My personal experience was recently, last year, in the exercise of the medical power of attorney for my father. His wish, officially was for DNR, but before my role was activated he had made more than one choice for life prolonging procedures, including help with respiration. My father was one of those individuals who give completely opposing messages. You had to know him well to guess at what his true wishes were- and then it still was a guess.

I personally felt the importance of his life choices at the end included the chance to say goodbyes to those who meant most to him: his brothers and sisters, and his children and grandchildren. All had their opportunity, and it appeared to make a great deal of difference in his facing his end.
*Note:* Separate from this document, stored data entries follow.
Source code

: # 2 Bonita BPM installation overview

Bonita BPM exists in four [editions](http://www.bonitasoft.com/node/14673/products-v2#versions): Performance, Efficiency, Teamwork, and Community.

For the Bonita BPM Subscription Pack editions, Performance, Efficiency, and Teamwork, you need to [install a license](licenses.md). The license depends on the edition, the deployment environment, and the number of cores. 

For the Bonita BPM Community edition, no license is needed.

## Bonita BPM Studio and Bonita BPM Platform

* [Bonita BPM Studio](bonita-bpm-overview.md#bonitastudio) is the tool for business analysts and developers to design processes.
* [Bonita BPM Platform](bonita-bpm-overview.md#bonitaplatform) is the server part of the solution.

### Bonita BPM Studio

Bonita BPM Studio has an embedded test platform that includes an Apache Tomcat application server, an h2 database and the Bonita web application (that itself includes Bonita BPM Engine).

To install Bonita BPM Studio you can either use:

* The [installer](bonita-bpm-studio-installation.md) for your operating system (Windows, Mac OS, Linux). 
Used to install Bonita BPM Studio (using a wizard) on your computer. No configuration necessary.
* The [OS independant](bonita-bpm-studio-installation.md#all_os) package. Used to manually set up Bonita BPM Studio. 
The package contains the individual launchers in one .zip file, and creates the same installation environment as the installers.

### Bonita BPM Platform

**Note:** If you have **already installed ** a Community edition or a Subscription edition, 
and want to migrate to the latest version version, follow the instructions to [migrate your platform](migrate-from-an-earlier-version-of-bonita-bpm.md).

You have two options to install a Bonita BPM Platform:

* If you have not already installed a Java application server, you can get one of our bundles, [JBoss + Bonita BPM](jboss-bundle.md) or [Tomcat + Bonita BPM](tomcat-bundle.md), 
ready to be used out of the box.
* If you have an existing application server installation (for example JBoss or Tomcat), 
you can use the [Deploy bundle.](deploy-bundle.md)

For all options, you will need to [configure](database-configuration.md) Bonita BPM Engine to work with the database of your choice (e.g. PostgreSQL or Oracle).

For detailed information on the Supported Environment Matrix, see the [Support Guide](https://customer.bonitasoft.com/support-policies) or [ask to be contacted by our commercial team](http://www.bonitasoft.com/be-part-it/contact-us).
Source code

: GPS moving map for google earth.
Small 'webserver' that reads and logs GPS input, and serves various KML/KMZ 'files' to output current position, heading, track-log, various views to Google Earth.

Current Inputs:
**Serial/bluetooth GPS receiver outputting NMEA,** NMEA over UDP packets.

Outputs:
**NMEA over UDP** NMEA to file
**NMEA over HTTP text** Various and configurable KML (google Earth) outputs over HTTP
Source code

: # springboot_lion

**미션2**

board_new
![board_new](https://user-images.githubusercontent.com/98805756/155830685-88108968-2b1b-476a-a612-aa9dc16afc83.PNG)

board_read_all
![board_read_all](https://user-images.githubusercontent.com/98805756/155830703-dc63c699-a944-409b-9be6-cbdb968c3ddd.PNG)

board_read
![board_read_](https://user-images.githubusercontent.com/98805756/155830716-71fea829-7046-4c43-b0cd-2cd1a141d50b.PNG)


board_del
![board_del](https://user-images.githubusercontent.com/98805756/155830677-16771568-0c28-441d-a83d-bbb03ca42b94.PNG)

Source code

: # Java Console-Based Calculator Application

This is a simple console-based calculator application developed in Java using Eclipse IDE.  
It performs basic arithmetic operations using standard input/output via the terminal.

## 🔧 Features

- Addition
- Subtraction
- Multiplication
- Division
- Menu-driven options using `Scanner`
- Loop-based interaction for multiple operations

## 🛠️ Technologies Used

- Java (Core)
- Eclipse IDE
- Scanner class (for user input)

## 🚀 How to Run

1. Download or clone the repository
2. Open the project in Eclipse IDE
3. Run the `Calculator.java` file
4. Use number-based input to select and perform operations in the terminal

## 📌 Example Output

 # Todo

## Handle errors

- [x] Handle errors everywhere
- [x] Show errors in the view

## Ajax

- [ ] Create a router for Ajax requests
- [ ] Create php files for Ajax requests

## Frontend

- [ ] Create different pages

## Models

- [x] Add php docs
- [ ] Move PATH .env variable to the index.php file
The weight of making choices for your loved one when they can no longer make it for themselves is immense. The opinions of doctors are often conflicting. It is hard to know who to listen to. There are factors that institutional medicine deals with that have little to do with comfort or with what is best for the patient. It is difficult to impossible to know when those things are activated in a case. So the best thing, in my personal opinion, is that we stick with patients rights to make choices in procedures, not put power to make the call for life and death into institutional or the courts hands. It is a matter of placing your proxy where you most trust it will abide by your wishes.

In spite of this, we see that Terri’s husband is primary in obstructing her care.

It appears difficult to see how Terri’s ordeal could have been circumvented by reasonably constructed law. The laws we have can only be constructed for reasonable situations, and tests in place for the unreasonable aberrations. As one blogger pointed out, what sane judge allows a husband, who has already moved on with making another family and seems to have no other interest in his wife’s welfare than to inherit her estate, make the life and death request and decision? There should be valid tests in place, to flag and divert that sort of injustice.

Not everyone will get Congress to intervene in their situation. Now is the time to place safeguards for personal rights and delinate some of the boundaries for the medical and judicial profession.